Statistically, that shows through with the ‘true’ tackles metric, which combines tackles won and lost, as well as fouls committed while attempting a tackle, to measure how often a player looks to “stick a foot in”. Over the last five seasons, Van Dijk averages just 2.2 tackle attempts per game, but crucially, his success rate is up at a very high 61 per cent.
“He never dives in and that’s an art”, says Bamba. “It is so easy to be tempted to go in for the tackle, but if you dive in, someone like Haaland is just going to push the ball past you and beat you.”
“If it was me, I probably would have committed,” Bamba continues, “Neil Warnock used to say to us, ‘If the ball passes, the striker doesn’t!’.”
“But it takes real discipline to back off like that. Van Dijk is clever, plays with his head and reads the game really well.”
The relentless Haaland continues to twist and turn even as the spaces continue to be shut down.
Having already turned Van Dijk around twice, the striker plants his right foot as if he is about to drag the ball over with his left, but instead ducks to the opposite side and continues onto his stronger foot.
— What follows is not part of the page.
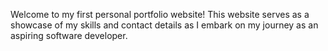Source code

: Welcome to my first personal portfolio website! 
This website serves as a showcase of my skills and contact details as I embark on my journey as an aspiring software developer.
Here we can see the subtle move in three frames, as Haaland nudges the ball underneath Van Dijk’s trailing boot and powers towards the penalty area.
The resulting shot, however, is weak, and Shearer puts that down to the defensive pressure.
“Because he hadn’t had much joy in going left and right, Haaland is thinking, ‘Right, I’m going to run out of time in a minute, so I have to get my shot away pretty quickly’.”
“In reality, he would have preferred to be another three or four yards closer, so that’s part of Van Dijk doing his job and making the forward’s mind up to take the shot where he has done”
Having kept close to Haaland all the way through, the defender even manages to lean into the striker just as he is lining up his shot.
Off balance, forced wide, and with his angles narrowed down, patient defensive play and constant attention to the ball have minimised the probability of the world’s most lethal striker getting a clean shot away, an effort valued at 0.10 expected goals by Opta, essentially suggesting an average player would have a 10 per cent chance of scoring. Not a bad result from an intimidating one-v-one.
“He makes it so uncomfortable for him,” says Bamba, “He is so close to him for 40 metres, and forces him into a difficult shot.”
“I would’ve fancied it in my heyday, yeah!” chuckled Shearer, asked if he would have enjoyed such a showdown in a massive game such as this. You can’t begrudge the confidence from a man with 260 Premier League goals.
But there aren’t many players in world football who can reliably beat Van Dijk in a one-v-one, as his latest titanic tussle showed.
“He would have believed in himself in that situation, Haaland, but it just didn’t happen”, said Shearer, “and that was more through really, really good defending than it was poor attacking play.”
Let’s hope we get a re-run again soon.